Open Source CMS recommendations wanted

Back in April, I posted Content Management System needed, asking for advice on which CMS to recommend for a client. The client eventually chose to use EPiServer, an ASP.NET-based CMS that is used by many public sector websites in Sweden.

Now I need your advice again, this time for a different client. This client wants an open source CMS, so no $100k commercial packages please ;-). They are not interested in using anything based on Microsoft technology either, so any solutions that require ASP, ASP.NET or IIS, or depend on IE/Win to enter content are ruled out.

Other requirements include:

  • fully web standards-compatible
  • Any WYSIWYG component used must create fully valid, semantic and accessible XHTML
  • URL:s must be search engine friendly
  • easy to install
  • well documented
  • developer-friendly
  • fairly large installed base

The site will consist of several hundred pages and have several editors/writers, whose HTML skills vary from novice to advanced.

I’ve looked at what’s available, and two systems are looking pretty interesting: Plone and Mambo. I’m looking for feedback from anyone who has worked with either of those. I’m a little concerned about Plone being based on Python, which nobody on our team has ever used. How much of a problem would that be? If you have recommendations on other systems, I’m interested in hearing from you.

Anyone want to recommend something else?

Update: After checking the recommendations posted here, and talking to the client, it’s almost certain that we will use Plone. The client is hosting the site on their own server, so there won’t be any problems related to shared hosting. They also have some in-house knowledge of Plone. So, right now I’m reading “The Plone Book” and “The Definitive Guide to Plone”… Installing it was very easy on my Mac OS X machine, so I have it up and running. I’ll be installing it on a Windows dev server in a while.

Some of the other systems mentioned in the comments look interesting as well.

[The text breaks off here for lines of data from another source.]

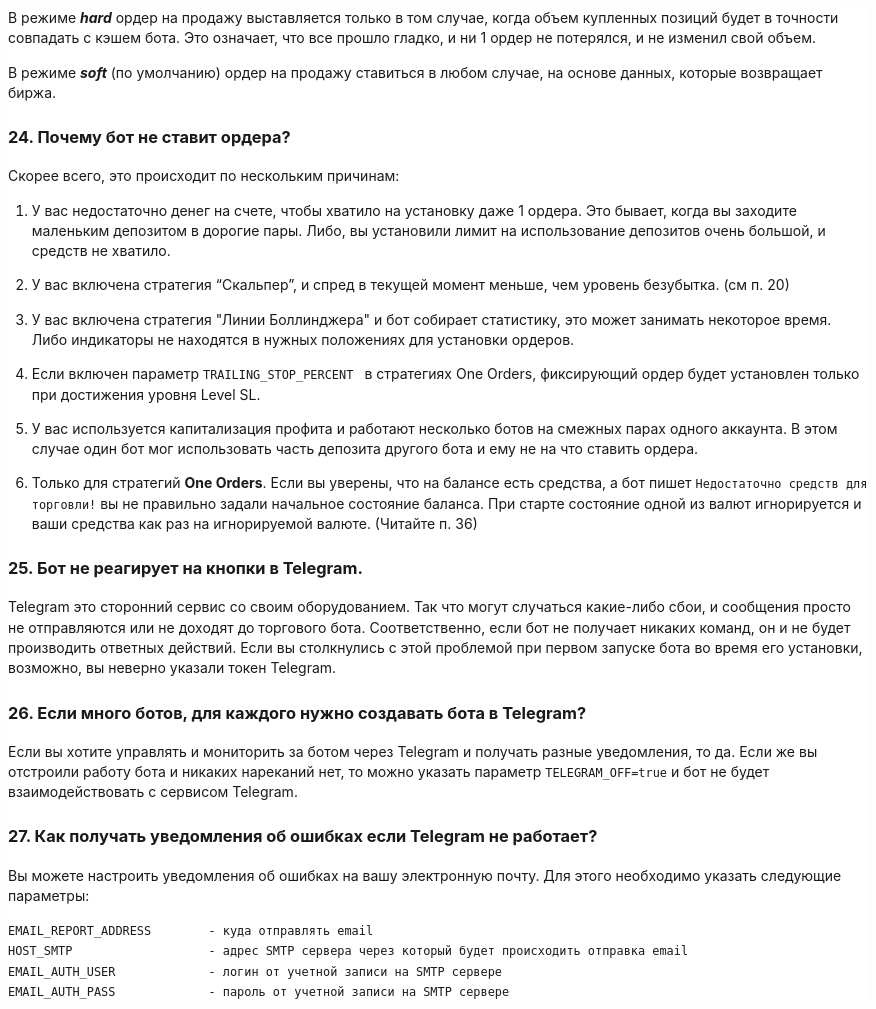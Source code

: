 В режиме **_hard_** ордер на продажу выставляется только в том случае, когда объем купленных позиций будет в точности совпадать с кэшем бота. Это означает, что все прошло гладко, и ни 1 ордер не потерялся, и не изменил свой объем.

В режиме **_soft_** (по умолчанию) ордер на продажу ставиться в любом случае, на основе данных, которые возвращает биржа.
 
### 24. Почему бот не ставит ордера?
Скорее всего, это происходит по нескольким причинам:
 
 1. У вас недостаточно денег на счете, чтобы хватило на установку даже 1 ордера. Это бывает, когда вы заходите маленьким депозитом в дорогие пары. Либо, вы установили лимит на использование депозитов очень большой, и средств не хватило.
 
 2. У вас включена стратегия “Скальпер”, и спред в текущей момент меньше, чем уровень безубытка. (см п. 20)
 
 3. У вас включена стратегия "Линии Боллинджера" и бот собирает статистику, это может занимать некоторое время. Либо индикаторы не находятся в нужных положениях для установки ордеров.
 
 4. Если включен параметр `TRAILING_STOP_PERCENT ` в стратегиях One Orders, фиксирующий ордер будет установлен только при достижения уровня Level SL.
 
 5. У вас используется капитализация профита и работают несколько ботов на смежных парах одного аккаунта. В этом случае один бот мог использовать часть депозита другого бота и ему не на что ставить ордера.
 
 6. Только для стратегий **One Orders**. Если вы уверены, что на балансе есть средства, а бот пишет `Недостаточно средств для торговли!` вы не правильно задали начальное состояние баланса. При старте состояние одной из валют игнорируется и ваши средства как раз на игнорируемой валюте. (Читайте п. 36)
 
### 25. Бот не реагирует на кнопки в Telegram.
Telegram это сторонний сервис со своим оборудованием. Так что могут случаться какие-либо сбои, и сообщения просто не отправляются или не доходят до торгового бота. Соответственно, если бот не получает никаких команд, он и не будет производить ответных действий.
Если вы столкнулись с этой проблемой при первом запуске бота во время его установки, возможно, вы неверно указали токен Telegram.
 
### 26. Если много ботов, для каждого нужно создавать бота в Telegram?
Если вы хотите управлять и мониторить за ботом через Telegram и получать разные уведомления, то да.
Если же вы отстроили работу бота и никаких нареканий нет, то можно указать параметр `TELEGRAM_OFF=true` и бот не будет взаимодействовать с сервисом Telegram.
 
### 27. Как получать уведомления об ошибках если Telegram не работает?
Вы можете настроить уведомления об ошибках на вашу электронную почту.
Для этого необходимо указать следующие параметры:
```
EMAIL_REPORT_ADDRESS        - куда отправлять email
HOST_SMTP                   - адрес SMTP сервера через который будет происходить отправка email
EMAIL_AUTH_USER             - логин от учетной записи на SMTP сервере
EMAIL_AUTH_PASS             - пароль от учетной записи на SMTP сервере
```
 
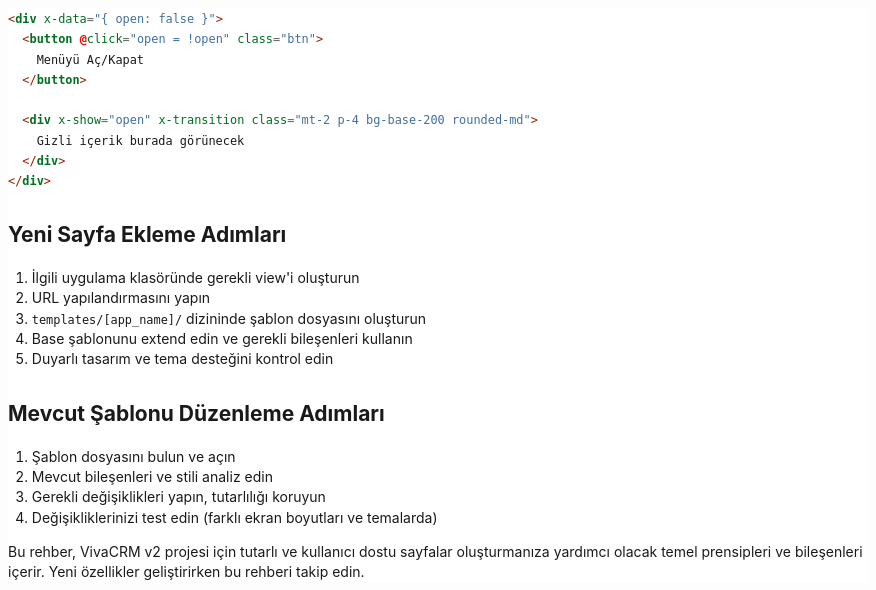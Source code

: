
 ```html
<div x-data="{ open: false }">
  <button @click="open = !open" class="btn">
    Menüyü Aç/Kapat
  </button>
  
  <div x-show="open" x-transition class="mt-2 p-4 bg-base-200 rounded-md">
    Gizli içerik burada görünecek
  </div>
</div>
```

## Yeni Sayfa Ekleme Adımları

1. İlgili uygulama klasöründe gerekli view'i oluşturun
2. URL yapılandırmasını yapın
3. `templates/[app_name]/` dizininde şablon dosyasını oluşturun
4. Base şablonunu extend edin ve gerekli bileşenleri kullanın
5. Duyarlı tasarım ve tema desteğini kontrol edin

## Mevcut Şablonu Düzenleme Adımları

1. Şablon dosyasını bulun ve açın
2. Mevcut bileşenleri ve stili analiz edin
3. Gerekli değişiklikleri yapın, tutarlılığı koruyun
4. Değişikliklerinizi test edin (farklı ekran boyutları ve temalarda)

Bu rehber, VivaCRM v2 projesi için tutarlı ve kullanıcı dostu sayfalar oluşturmanıza yardımcı olacak temel prensipleri ve bileşenleri içerir. Yeni özellikler geliştirirken bu rehberi takip edin.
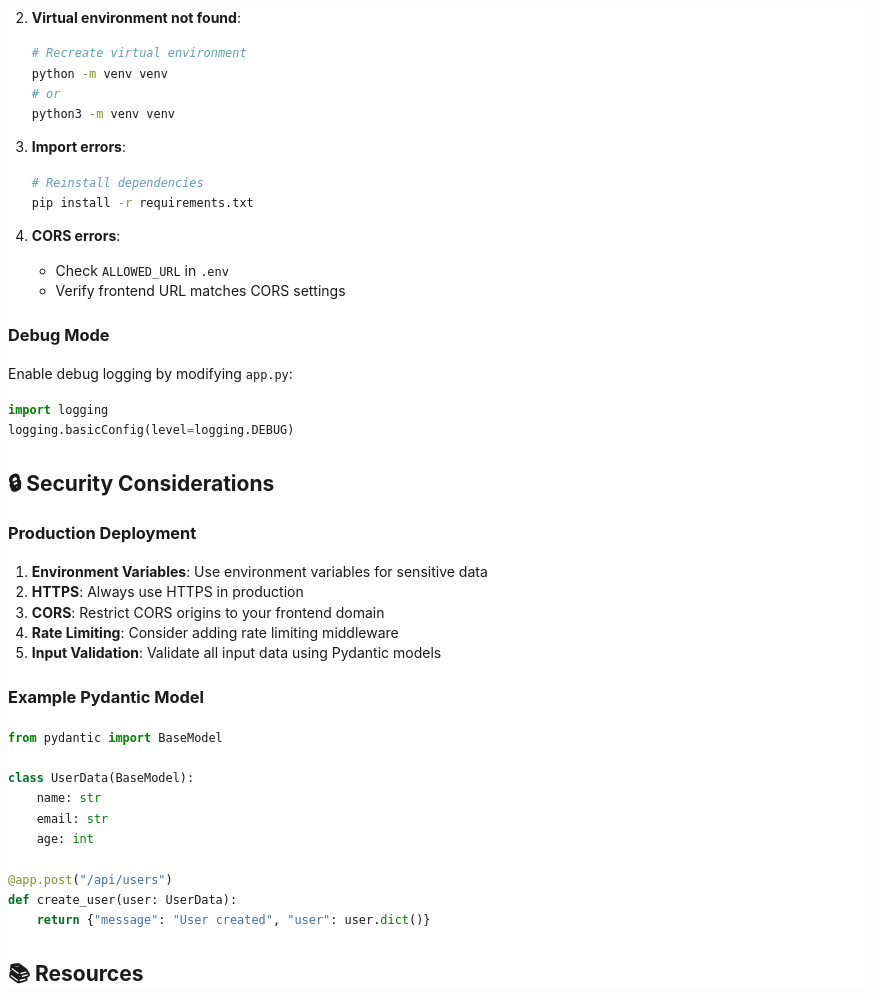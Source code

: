 2. **Virtual environment not found**:
   ```bash
   # Recreate virtual environment
   python -m venv venv
   # or
   python3 -m venv venv
   ```

3. **Import errors**:
   ```bash
   # Reinstall dependencies
   pip install -r requirements.txt
   ```

4. **CORS errors**:
   - Check `ALLOWED_URL` in `.env`
   - Verify frontend URL matches CORS settings

### Debug Mode

Enable debug logging by modifying `app.py`:

```python
import logging
logging.basicConfig(level=logging.DEBUG)
```

## 🔒 Security Considerations

### Production Deployment

1. **Environment Variables**: Use environment variables for sensitive data
2. **HTTPS**: Always use HTTPS in production
3. **CORS**: Restrict CORS origins to your frontend domain
4. **Rate Limiting**: Consider adding rate limiting middleware
5. **Input Validation**: Validate all input data using Pydantic models

### Example Pydantic Model

```python
from pydantic import BaseModel

class UserData(BaseModel):
    name: str
    email: str
    age: int

@app.post("/api/users")
def create_user(user: UserData):
    return {"message": "User created", "user": user.dict()}
```

## 📚 Resources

Thanks for your input!

Posted on September 10, 2004 in Content Management


  1. I’ve not tried Plone yet but I know many people loving it. A friend of mine actually installed it as the CMS of choice for and says it rocks - you just have to disable some functionality first. I think you can build customized installer files too, IIRC.

    Mambo, on the other hand, is the main cause we still haven’t gotten up and running. It’s a piece of cake to install, really lovely, but extremely cumbersome to administrate. Actually, I don’t get the differences between Menus, Sections, Categories, etc and you can’t toggle between these once you’ve created an item (or it’s really not evident how to do so). I’d say avoid Mambo, if your time is of any value..

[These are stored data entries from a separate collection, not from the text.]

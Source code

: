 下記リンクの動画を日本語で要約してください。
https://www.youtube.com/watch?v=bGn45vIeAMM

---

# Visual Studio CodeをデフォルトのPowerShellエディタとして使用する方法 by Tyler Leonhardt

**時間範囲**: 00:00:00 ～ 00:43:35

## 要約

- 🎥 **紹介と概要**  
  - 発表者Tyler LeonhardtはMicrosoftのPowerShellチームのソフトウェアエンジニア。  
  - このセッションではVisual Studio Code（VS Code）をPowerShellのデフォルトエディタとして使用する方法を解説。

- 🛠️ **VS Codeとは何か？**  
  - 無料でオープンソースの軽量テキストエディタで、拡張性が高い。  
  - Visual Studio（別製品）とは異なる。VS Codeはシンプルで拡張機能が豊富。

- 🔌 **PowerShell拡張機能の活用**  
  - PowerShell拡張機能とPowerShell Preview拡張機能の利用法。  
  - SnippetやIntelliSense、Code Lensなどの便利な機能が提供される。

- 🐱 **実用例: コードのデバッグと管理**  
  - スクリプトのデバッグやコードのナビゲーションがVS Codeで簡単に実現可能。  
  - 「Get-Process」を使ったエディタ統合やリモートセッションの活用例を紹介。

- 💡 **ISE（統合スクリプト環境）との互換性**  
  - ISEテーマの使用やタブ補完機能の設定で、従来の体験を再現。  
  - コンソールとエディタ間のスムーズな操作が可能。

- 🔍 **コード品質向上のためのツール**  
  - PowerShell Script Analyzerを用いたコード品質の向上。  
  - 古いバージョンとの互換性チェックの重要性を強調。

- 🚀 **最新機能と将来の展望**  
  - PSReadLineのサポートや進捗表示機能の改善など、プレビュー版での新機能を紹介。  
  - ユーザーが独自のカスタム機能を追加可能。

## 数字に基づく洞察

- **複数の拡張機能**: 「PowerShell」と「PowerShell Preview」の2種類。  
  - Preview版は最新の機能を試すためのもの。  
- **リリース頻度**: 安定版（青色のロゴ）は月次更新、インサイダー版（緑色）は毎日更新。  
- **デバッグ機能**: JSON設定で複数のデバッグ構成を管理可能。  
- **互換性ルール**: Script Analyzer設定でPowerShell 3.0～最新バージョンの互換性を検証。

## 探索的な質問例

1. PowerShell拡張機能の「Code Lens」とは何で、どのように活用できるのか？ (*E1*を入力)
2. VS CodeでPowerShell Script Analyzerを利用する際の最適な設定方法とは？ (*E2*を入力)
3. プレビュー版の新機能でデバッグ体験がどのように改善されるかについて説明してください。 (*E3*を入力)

  2. Ive heard mambo isnt very standard compilant. The code is supposed to be quite messy and the admin functions hard to reach. I dont know much about Plone, but it seems nice.

    Still, I would consider producing a custom made cms, since the cost could easily be comparable to the learning time of a open source cms. And you would get full control over the markup and have only the functions you want. Just my 2c.

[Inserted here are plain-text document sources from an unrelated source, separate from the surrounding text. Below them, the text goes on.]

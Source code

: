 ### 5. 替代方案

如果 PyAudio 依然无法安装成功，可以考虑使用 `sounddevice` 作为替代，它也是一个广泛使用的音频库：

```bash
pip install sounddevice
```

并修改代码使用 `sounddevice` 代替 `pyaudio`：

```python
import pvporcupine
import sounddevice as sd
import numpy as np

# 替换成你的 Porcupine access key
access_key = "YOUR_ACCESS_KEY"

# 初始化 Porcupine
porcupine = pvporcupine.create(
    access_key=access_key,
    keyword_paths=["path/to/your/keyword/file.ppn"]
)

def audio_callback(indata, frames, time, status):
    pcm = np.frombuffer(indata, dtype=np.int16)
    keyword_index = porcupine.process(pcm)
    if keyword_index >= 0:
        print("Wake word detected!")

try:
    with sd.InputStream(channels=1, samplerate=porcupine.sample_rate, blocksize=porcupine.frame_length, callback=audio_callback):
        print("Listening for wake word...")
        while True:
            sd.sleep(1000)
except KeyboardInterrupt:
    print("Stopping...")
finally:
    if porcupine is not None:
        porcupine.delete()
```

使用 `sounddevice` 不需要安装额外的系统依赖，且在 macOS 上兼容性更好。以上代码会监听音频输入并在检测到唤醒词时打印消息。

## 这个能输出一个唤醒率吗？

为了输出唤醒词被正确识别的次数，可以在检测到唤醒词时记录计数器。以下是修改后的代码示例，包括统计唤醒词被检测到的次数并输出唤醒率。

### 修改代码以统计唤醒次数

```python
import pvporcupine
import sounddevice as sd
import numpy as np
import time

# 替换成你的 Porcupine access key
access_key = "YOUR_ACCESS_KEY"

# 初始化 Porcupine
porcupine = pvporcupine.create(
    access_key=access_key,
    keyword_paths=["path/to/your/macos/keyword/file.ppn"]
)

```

  3. September 10, 2004 by caffènero

    Plone has been used for my faculty’s new website, it seems quite clean and powerful.

    OTOH, I don’t know if it could suit your needs, but you should really take a look to blog:CMS (… it’s kinda blog-oriented, but very powerful and extensible. AND it produces valid xhtml.

  4. I’ve used Drupal for a bunch of intranets, and I love it. It’s gotten a lot better in the past year, and it’s now not quite impossible to modify templates. It’s PHP/MySQL/Apache, and produces very pleasant urls. It doesn’t have any WYSIWYG stuff built in, but supports Textile, straight HTML and wiki syntax (although it was funky when I tried it).

    There’s a huge installed user base, and the support on is awesome.

  5. Take a look at Lenya. It’s a Java-based project over at Apache. Also, take a look at OSCOM or opensourcecms for research.

    You’ll have to fill us in on your final decision. :)

  6. FarCry is an open source CMS that is based on ColdFusion MX.

  7. I’ve researched too many CMSes, and I eventually decided to have something custom built for a big project I am working on.

    The best I have come across is ezPublish, but it’s anything but easy. Yet I think it’s the best of the open-source options available.

  8. September 10, 2004 by Shane Graber

    Mambo vs. Plone: This is something I know a fair amount about since I’ve just evaluated both.

    • fully web standards-compatible:

    Plone is already there and has been for a while: Its Section 508 compliant, has W3C’s AAA rating for accessibility, valid XHTML, and valid CSS.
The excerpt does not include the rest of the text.